**EXERCISE:**
Without changing a single word, restate the entries below.

**Items from a data source:**
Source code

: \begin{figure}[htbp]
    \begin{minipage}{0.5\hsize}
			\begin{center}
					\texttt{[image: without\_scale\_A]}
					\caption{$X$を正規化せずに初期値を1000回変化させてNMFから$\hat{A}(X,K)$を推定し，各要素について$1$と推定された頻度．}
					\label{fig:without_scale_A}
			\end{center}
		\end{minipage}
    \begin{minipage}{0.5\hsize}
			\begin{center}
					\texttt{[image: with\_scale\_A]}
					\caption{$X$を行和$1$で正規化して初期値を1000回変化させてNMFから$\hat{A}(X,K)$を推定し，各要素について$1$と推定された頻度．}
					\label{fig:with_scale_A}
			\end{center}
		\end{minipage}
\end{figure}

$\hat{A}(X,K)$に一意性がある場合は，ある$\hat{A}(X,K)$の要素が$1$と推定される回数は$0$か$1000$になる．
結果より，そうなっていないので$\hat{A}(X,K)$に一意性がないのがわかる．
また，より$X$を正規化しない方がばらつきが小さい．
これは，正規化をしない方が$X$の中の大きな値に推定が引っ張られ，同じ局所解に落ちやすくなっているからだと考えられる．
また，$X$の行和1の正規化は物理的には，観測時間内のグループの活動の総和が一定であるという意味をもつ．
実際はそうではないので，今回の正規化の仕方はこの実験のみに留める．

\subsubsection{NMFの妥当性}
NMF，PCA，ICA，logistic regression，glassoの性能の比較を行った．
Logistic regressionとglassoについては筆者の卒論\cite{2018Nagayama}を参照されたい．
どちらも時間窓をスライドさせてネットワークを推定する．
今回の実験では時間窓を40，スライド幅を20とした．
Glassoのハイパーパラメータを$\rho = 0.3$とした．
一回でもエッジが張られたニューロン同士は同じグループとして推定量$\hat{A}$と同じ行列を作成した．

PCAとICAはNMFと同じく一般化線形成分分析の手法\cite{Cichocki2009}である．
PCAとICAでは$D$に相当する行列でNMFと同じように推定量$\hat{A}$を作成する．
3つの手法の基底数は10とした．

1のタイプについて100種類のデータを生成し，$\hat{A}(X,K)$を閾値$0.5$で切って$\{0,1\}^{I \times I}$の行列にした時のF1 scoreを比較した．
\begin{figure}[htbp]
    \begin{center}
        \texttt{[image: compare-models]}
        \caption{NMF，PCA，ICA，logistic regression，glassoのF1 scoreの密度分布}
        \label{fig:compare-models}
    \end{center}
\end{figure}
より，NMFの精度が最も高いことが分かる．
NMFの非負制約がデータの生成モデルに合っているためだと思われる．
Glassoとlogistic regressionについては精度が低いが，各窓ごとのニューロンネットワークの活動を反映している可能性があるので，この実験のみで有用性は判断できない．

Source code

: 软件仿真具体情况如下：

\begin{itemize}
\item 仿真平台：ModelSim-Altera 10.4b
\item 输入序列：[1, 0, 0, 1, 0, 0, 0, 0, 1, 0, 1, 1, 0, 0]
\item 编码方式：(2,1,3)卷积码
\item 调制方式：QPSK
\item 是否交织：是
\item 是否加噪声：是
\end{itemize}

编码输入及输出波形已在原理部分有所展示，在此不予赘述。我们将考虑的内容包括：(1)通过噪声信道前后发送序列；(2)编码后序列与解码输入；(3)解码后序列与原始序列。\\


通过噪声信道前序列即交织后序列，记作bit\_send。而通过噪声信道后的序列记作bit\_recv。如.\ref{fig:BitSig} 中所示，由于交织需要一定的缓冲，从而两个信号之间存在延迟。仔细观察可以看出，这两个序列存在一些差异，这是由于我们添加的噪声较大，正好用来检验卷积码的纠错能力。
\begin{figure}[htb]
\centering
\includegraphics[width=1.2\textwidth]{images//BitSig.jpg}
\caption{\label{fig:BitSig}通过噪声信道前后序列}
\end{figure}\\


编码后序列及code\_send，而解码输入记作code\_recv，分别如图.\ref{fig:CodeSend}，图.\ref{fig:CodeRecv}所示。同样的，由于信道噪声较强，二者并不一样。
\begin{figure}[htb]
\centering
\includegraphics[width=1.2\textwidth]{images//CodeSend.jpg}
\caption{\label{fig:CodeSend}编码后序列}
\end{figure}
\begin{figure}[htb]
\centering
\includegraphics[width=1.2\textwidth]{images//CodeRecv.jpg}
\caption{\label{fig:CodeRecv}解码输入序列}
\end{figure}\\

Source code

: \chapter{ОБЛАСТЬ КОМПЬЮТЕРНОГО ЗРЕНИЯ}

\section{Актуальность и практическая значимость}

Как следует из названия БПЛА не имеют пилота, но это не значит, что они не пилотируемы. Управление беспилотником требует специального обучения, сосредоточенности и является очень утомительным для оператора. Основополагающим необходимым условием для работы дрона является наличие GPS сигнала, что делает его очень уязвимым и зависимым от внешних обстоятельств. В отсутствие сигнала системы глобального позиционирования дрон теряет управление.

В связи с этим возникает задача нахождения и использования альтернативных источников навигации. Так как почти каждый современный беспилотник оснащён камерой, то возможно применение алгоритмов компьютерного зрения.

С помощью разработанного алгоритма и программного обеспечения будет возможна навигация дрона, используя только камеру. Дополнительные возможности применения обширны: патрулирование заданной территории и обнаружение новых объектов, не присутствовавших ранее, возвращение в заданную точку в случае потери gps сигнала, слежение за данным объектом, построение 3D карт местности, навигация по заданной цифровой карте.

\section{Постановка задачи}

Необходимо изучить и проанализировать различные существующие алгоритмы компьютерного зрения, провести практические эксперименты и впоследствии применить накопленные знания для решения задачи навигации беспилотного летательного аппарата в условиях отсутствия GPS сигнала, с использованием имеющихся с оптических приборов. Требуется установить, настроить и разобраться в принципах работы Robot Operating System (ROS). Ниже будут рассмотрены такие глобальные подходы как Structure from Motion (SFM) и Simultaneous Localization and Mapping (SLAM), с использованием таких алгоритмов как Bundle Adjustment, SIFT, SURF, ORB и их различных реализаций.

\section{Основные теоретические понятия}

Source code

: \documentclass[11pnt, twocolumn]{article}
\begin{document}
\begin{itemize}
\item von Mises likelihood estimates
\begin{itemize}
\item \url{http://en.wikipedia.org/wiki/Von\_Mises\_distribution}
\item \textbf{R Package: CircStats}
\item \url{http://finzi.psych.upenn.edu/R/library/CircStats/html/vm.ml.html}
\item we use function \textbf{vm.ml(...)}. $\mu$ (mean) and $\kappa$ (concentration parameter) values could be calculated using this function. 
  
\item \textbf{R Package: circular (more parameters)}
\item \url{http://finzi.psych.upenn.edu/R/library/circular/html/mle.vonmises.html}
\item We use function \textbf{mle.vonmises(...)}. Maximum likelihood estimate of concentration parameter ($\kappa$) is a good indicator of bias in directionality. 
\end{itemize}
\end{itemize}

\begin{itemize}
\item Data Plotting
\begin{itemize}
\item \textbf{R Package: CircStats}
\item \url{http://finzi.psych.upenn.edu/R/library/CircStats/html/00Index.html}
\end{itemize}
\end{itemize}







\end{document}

**OUTPUT OF THE EXERCISE:**
Source code

: \begin{figure}[htbp]
    \begin{minipage}{0.5\hsize}
			\begin{center}
					\texttt{[image: without\_scale\_A]}
					\caption{$X$を正規化せずに初期値を1000回変化させてNMFから$\hat{A}(X,K)$を推定し，各要素について$1$と推定された頻度．}
					\label{fig:without_scale_A}
			\end{center}
		\end{minipage}
    \begin{minipage}{0.5\hsize}
			\begin{center}
					\texttt{[image: with\_scale\_A]}
					\caption{$X$を行和$1$で正規化して初期値を1000回変化させてNMFから$\hat{A}(X,K)$を推定し，各要素について$1$と推定された頻度．}
					\label{fig:with_scale_A}
			\end{center}
		\end{minipage}
\end{figure}

$\hat{A}(X,K)$に一意性がある場合は，ある$\hat{A}(X,K)$の要素が$1$と推定される回数は$0$か$1000$になる．
結果より，そうなっていないので$\hat{A}(X,K)$に一意性がないのがわかる．
また，より$X$を正規化しない方がばらつきが小さい．
これは，正規化をしない方が$X$の中の大きな値に推定が引っ張られ，同じ局所解に落ちやすくなっているからだと考えられる．
また，$X$の行和1の正規化は物理的には，観測時間内のグループの活動の総和が一定であるという意味をもつ．
実際はそうではないので，今回の正規化の仕方はこの実験のみに留める．

\subsubsection{NMFの妥当性}
NMF，PCA，ICA，logistic regression，glassoの性能の比較を行った．
Logistic regressionとglassoについては筆者の卒論\cite{2018Nagayama}を参照されたい．
どちらも時間窓をスライドさせてネットワークを推定する．
今回の実験では時間窓を40，スライド幅を20とした．
Glassoのハイパーパラメータを$\rho = 0.3$とした．
一回でもエッジが張られたニューロン同士は同じグループとして推定量$\hat{A}$と同じ行列を作成した．

PCAとICAはNMFと同じく一般化線形成分分析の手法\cite{Cichocki2009}である．
PCAとICAでは$D$に相当する行列でNMFと同じように推定量$\hat{A}$を作成する．
3つの手法の基底数は10とした．

1のタイプについて100種類のデータを生成し，$\hat{A}(X,K)$を閾値$0.5$で切って$\{0,1\}^{I \times I}$の行列にした時のF1 scoreを比較した．
\begin{figure}[htbp]
    \begin{center}
        \texttt{[image: compare-models]}
        \caption{NMF，PCA，ICA，logistic regression，glassoのF1 scoreの密度分布}
        \label{fig:compare-models}
    \end{center}
\end{figure}
より，NMFの精度が最も高いことが分かる．
NMFの非負制約がデータの生成モデルに合っているためだと思われる．
Glassoとlogistic regressionについては精度が低いが，各窓ごとのニューロンネットワークの活動を反映している可能性があるので，この実験のみで有用性は判断できない．

Source code

: 软件仿真具体情况如下：

\begin{itemize}
\item 仿真平台：ModelSim-Altera 10.4b
\item 输入序列：[1, 0, 0, 1, 0, 0, 0, 0, 1, 0, 1, 1, 0, 0]
\item 编码方式：(2,1,3)卷积码
\item 调制方式：QPSK
\item 是否交织：是
\item 是否加噪声：是
\end{itemize}

编码输入及输出波形已在原理部分有所展示，在此不予赘述。我们将考虑的内容包括：(1)通过噪声信道前后发送序列；(2)编码后序列与解码输入；(3)解码后序列与原始序列。\\


通过噪声信道前序列即交织后序列，记作bit\_send。而通过噪声信道后的序列记作bit\_recv。如.\ref{fig:BitSig} 中所示，由于交织需要一定的缓冲，从而两个信号之间存在延迟。仔细观察可以看出，这两个序列存在一些差异，这是由于我们添加的噪声较大，正好用来检验卷积码的纠错能力。
\begin{figure}[htb]
\centering
\includegraphics[width=1.2\textwidth]{images//BitSig.jpg}
\caption{\label{fig:BitSig}通过噪声信道前后序列}
\end{figure}\\


编码后序列及code\_send，而解码输入记作code\_recv，分别如图.\ref{fig:CodeSend}，图.\ref{fig:CodeRecv}所示。同样的，由于信道噪声较强，二者并不一样。
\begin{figure}[htb]
\centering
\includegraphics[width=1.2\textwidth]{images//CodeSend.jpg}
\caption{\label{fig:CodeSend}编码后序列}
\end{figure}
\begin{figure}[htb]
\centering
\includegraphics[width=1.2\textwidth]{images//CodeRecv.jpg}
\caption{\label{fig:CodeRecv}解码输入序列}
\end{figure}\\

Source code

: \chapter{ОБЛАСТЬ КОМПЬЮТЕРНОГО ЗРЕНИЯ}

\section{Актуальность и практическая значимость}

Как следует из названия БПЛА не имеют пилота, но это не значит, что они не пилотируемы. Управление беспилотником требует специального обучения, сосредоточенности и является очень утомительным для оператора. Основополагающим необходимым условием для работы дрона является наличие GPS сигнала, что делает его очень уязвимым и зависимым от внешних обстоятельств. В отсутствие сигнала системы глобального позиционирования дрон теряет управление.

В связи с этим возникает задача нахождения и использования альтернативных источников навигации. Так как почти каждый современный беспилотник оснащён камерой, то возможно применение алгоритмов компьютерного зрения.

С помощью разработанного алгоритма и программного обеспечения будет возможна навигация дрона, используя только камеру. Дополнительные возможности применения обширны: патрулирование заданной территории и обнаружение новых объектов, не присутствовавших ранее, возвращение в заданную точку в случае потери gps сигнала, слежение за данным объектом, построение 3D карт местности, навигация по заданной цифровой карте.

\section{Постановка задачи}

Необходимо изучить и проанализировать различные существующие алгоритмы компьютерного зрения, провести практические эксперименты и впоследствии применить накопленные знания для решения задачи навигации беспилотного летательного аппарата в условиях отсутствия GPS сигнала, с использованием имеющихся с оптических приборов. Требуется установить, настроить и разобраться в принципах работы Robot Operating System (ROS). Ниже будут рассмотрены такие глобальные подходы как Structure from Motion (SFM) и Simultaneous Localization and Mapping (SLAM), с использованием таких алгоритмов как Bundle Adjustment, SIFT, SURF, ORB и их различных реализаций.

\section{Основные теоретические понятия}

Source code

: \documentclass[11pnt, twocolumn]{article}
\begin{document}
\begin{itemize}
\item von Mises likelihood estimates
\begin{itemize}
\item \url{http://en.wikipedia.org/wiki/Von\_Mises\_distribution}
\item \textbf{R Package: CircStats}
\item \url{http://finzi.psych.upenn.edu/R/library/CircStats/html/vm.ml.html}
\item we use function \textbf{vm.ml(...)}. $\mu$ (mean) and $\kappa$ (concentration parameter) values could be calculated using this function. 
  
\item \textbf{R Package: circular (more parameters)}
\item \url{http://finzi.psych.upenn.edu/R/library/circular/html/mle.vonmises.html}
\item We use function \textbf{mle.vonmises(...)}. Maximum likelihood estimate of concentration parameter ($\kappa$) is a good indicator of bias in directionality. 
\end{itemize}
\end{itemize}

\begin{itemize}
\item Data Plotting
\begin{itemize}
\item \textbf{R Package: CircStats}
\item \url{http://finzi.psych.upenn.edu/R/library/CircStats/html/00Index.html}
\end{itemize}
\end{itemize}







\end{document}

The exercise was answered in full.